§ Problem details
For the listing that follows, give again exactly the lines from the one with "First, clone this" to the one with "4. Then, for", including both.

§ Dataset records
>>>>

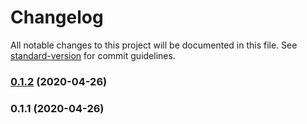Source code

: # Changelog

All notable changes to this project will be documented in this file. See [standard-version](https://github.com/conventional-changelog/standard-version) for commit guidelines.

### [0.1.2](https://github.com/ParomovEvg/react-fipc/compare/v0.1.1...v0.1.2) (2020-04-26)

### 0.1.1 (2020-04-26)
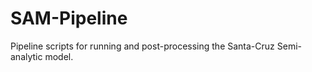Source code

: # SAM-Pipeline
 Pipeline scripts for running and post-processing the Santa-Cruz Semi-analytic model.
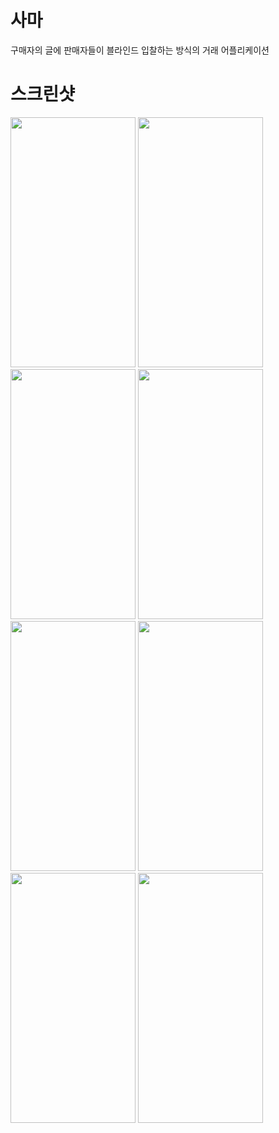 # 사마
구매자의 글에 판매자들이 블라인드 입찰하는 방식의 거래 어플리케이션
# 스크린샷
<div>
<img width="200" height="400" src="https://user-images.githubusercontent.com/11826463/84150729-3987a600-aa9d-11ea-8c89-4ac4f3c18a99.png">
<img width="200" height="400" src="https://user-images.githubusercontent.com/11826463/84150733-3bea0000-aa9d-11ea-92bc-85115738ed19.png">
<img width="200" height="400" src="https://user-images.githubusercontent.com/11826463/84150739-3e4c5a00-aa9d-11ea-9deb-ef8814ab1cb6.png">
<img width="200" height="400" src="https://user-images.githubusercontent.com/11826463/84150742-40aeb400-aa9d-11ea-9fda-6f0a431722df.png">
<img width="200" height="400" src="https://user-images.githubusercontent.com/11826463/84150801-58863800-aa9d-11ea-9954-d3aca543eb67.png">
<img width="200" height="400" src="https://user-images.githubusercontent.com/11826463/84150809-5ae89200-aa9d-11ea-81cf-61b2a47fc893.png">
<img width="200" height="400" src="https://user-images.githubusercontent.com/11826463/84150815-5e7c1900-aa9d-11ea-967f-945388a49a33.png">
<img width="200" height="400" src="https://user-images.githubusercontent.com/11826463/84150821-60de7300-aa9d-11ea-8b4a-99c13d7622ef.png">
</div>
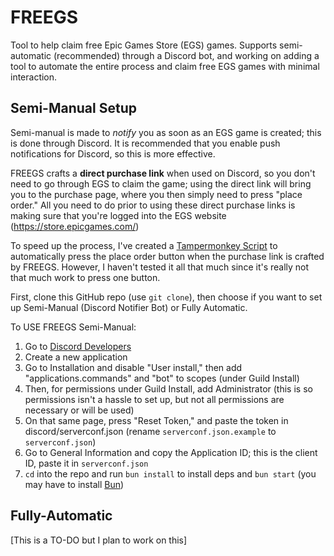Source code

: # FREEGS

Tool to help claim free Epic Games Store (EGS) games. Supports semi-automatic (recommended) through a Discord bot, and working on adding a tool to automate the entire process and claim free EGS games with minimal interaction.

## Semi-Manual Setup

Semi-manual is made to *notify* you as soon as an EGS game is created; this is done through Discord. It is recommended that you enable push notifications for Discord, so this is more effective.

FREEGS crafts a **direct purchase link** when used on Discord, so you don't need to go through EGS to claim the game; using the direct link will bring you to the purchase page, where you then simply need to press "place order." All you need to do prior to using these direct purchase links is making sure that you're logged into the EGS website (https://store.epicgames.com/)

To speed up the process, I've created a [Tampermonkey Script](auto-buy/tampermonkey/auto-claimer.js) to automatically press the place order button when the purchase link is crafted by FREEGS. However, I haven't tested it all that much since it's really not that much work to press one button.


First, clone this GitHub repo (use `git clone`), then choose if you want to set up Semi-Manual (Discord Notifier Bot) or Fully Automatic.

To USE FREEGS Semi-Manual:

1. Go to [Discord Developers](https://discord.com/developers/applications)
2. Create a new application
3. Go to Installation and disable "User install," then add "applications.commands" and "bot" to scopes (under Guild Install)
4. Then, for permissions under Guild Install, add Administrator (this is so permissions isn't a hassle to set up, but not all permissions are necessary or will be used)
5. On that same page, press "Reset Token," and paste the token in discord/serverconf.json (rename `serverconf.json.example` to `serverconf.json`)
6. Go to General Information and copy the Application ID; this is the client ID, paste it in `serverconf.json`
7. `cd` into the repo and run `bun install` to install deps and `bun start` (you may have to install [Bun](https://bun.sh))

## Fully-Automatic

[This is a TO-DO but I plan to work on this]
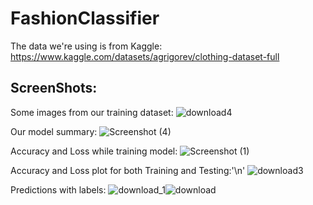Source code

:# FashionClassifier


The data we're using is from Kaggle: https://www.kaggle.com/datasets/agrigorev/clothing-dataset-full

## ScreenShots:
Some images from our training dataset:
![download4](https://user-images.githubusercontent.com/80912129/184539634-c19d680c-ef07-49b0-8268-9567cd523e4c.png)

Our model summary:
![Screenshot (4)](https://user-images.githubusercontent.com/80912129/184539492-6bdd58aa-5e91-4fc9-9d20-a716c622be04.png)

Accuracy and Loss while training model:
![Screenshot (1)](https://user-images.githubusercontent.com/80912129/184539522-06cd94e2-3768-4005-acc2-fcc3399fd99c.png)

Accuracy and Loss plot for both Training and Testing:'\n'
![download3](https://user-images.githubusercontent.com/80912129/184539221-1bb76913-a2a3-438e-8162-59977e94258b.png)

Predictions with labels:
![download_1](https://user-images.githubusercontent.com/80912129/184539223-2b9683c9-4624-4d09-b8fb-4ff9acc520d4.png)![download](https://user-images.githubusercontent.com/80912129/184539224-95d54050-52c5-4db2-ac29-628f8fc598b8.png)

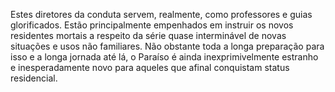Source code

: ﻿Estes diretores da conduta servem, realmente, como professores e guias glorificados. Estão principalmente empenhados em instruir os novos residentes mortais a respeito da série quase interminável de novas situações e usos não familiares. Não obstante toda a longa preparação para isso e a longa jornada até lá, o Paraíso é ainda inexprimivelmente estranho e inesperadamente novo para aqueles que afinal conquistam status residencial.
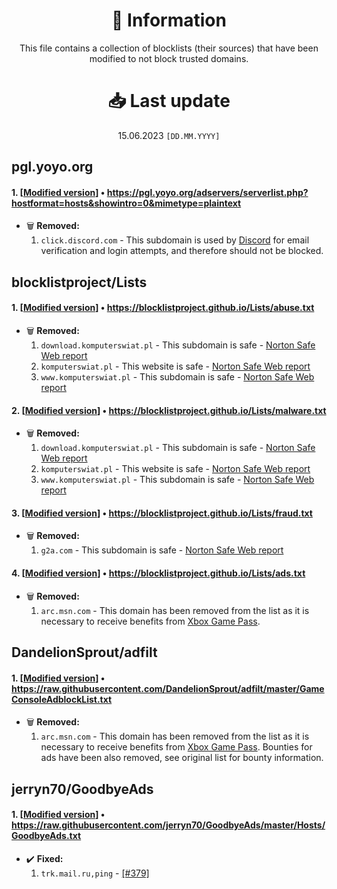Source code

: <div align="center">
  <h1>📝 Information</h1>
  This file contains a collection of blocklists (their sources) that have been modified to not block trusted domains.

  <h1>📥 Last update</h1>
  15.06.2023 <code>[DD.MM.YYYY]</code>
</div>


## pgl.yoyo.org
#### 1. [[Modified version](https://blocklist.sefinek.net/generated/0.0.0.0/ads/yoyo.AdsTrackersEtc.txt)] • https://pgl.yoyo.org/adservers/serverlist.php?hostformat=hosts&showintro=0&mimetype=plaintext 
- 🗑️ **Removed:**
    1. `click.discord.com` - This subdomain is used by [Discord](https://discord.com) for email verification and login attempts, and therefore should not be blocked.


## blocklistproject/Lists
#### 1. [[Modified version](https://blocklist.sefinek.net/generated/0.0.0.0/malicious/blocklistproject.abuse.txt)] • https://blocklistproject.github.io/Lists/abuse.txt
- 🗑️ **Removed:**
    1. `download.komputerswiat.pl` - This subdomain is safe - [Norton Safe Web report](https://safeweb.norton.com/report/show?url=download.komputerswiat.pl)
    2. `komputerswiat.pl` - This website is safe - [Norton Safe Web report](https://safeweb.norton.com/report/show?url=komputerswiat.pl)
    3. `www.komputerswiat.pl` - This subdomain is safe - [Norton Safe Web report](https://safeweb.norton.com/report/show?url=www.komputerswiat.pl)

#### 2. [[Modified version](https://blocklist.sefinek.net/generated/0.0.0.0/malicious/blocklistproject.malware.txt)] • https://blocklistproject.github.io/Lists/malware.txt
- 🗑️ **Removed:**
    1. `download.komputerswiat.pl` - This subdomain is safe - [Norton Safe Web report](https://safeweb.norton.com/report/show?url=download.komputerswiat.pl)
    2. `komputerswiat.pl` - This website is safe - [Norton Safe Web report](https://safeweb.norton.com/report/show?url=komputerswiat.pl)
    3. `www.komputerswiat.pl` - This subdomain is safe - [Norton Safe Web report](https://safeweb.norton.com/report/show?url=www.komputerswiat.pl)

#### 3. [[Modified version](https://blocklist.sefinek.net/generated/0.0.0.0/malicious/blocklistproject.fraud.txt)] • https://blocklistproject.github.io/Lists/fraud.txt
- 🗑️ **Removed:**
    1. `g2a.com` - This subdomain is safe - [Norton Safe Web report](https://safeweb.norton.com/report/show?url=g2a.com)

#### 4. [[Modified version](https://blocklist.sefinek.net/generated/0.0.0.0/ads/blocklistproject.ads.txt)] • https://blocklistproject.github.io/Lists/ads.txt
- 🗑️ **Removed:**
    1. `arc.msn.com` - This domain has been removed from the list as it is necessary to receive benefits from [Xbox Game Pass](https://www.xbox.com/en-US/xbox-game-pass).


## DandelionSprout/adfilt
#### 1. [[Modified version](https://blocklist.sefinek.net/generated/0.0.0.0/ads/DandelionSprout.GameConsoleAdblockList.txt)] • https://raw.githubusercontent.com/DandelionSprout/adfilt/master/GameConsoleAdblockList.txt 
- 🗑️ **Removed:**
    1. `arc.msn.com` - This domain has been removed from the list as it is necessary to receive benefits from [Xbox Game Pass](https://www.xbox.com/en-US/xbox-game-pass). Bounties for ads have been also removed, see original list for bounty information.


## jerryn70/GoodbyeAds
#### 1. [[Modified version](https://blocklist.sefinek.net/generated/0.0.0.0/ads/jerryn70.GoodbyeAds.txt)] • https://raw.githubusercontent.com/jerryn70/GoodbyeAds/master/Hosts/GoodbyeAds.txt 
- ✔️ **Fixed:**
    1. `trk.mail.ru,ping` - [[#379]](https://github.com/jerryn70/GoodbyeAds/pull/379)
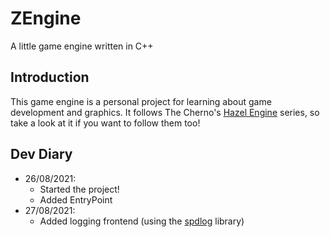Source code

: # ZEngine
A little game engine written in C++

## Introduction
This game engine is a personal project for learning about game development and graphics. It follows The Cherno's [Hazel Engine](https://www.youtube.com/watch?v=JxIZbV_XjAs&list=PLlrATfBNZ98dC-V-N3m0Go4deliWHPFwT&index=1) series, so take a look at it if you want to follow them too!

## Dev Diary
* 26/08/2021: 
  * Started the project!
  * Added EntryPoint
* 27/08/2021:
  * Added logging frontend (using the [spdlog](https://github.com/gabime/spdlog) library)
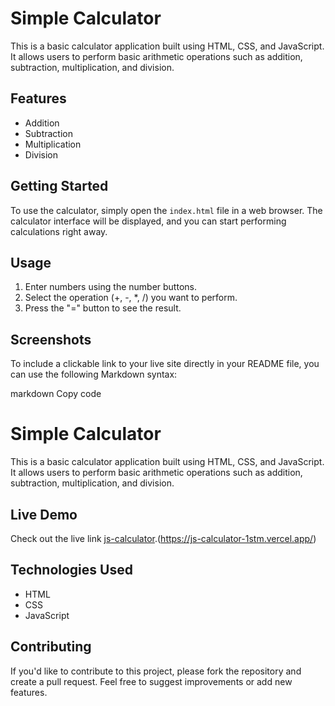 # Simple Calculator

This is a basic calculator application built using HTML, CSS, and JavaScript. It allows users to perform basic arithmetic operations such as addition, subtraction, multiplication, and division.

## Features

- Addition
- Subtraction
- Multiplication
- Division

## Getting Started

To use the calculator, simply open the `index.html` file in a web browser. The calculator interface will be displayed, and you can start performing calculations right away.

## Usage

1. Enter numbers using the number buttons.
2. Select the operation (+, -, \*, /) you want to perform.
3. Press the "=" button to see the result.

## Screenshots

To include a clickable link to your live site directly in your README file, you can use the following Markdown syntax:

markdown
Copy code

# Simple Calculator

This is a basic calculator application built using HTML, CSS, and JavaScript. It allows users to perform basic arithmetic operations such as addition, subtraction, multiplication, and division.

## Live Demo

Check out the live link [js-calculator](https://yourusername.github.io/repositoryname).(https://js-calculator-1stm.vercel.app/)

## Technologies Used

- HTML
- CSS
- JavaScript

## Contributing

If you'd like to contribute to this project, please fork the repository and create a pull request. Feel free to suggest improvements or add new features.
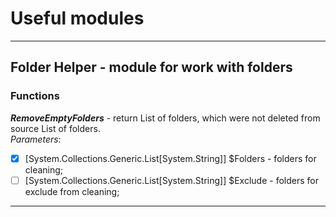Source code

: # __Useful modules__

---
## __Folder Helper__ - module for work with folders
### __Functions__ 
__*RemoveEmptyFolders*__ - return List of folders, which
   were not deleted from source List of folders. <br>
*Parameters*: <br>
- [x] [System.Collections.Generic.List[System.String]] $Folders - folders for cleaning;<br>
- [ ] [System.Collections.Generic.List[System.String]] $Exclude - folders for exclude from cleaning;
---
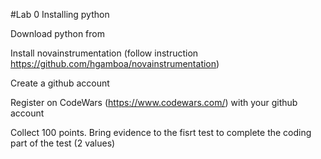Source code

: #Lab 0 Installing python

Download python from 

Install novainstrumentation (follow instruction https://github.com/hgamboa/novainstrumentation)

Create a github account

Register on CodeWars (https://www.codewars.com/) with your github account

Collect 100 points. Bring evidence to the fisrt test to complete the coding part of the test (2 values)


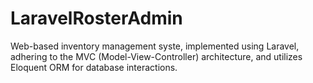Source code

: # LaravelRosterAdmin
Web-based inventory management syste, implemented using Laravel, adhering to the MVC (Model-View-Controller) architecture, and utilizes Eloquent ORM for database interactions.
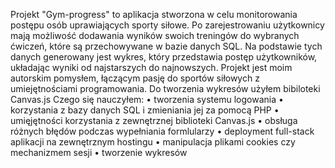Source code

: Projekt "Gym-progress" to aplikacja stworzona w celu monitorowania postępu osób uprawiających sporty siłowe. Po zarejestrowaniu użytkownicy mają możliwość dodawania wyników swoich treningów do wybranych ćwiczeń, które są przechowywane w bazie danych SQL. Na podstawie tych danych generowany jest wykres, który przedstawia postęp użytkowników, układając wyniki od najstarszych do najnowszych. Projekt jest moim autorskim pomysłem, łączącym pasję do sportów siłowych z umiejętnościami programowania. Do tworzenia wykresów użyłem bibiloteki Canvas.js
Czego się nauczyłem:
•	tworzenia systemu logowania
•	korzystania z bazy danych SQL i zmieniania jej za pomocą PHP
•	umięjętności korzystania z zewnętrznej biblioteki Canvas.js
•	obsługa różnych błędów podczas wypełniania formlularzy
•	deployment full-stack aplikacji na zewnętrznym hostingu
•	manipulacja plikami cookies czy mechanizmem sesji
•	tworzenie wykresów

<<<<

§ Written response
First, clone this GitHub repo (use `git clone`), then choose if you want to set up Semi-Manual (Discord Notifier Bot) or Fully Automatic.

To USE FREEGS Semi-Manual:

1. Go to [Discord Developers](https://discord.com/developers/applications)
2. Create a new application
3. Go to Installation and disable "User install," then add "applications.commands" and "bot" to scopes (under Guild Install)
4. Then, for permissions under Guild Install, add Administrator (this is so permissions isn't a hassle to set up, but not all permissions are necessary or will be used)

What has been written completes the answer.